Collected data
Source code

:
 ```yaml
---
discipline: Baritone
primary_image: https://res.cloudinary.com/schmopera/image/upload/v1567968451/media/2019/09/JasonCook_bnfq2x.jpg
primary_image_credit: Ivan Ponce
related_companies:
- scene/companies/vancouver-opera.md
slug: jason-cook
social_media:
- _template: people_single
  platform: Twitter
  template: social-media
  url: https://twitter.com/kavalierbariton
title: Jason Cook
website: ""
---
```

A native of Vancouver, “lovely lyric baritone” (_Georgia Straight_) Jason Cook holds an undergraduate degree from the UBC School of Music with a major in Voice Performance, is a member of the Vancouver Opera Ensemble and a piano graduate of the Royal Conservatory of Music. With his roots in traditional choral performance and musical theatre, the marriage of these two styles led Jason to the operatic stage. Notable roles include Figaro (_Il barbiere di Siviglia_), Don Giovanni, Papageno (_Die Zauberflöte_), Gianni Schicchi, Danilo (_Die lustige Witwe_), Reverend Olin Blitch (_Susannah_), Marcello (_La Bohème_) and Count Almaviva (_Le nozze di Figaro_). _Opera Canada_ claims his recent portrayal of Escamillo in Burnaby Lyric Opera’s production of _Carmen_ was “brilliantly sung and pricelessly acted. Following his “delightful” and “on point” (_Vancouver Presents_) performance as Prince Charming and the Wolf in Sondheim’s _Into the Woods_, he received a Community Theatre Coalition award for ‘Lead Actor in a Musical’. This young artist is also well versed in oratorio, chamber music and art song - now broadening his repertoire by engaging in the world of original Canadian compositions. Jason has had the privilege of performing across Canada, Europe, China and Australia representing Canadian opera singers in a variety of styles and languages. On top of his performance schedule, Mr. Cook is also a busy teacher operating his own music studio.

**Problem requirements:**
Return each line in the records that holds the string "https".

**Response area:**
primary_image: https://res.cloudinary.com/schmopera/image/upload/v1567968451/media/2019/09/JasonCook_bnfq2x.jpg
  url: https://twitter.com/kavalierbariton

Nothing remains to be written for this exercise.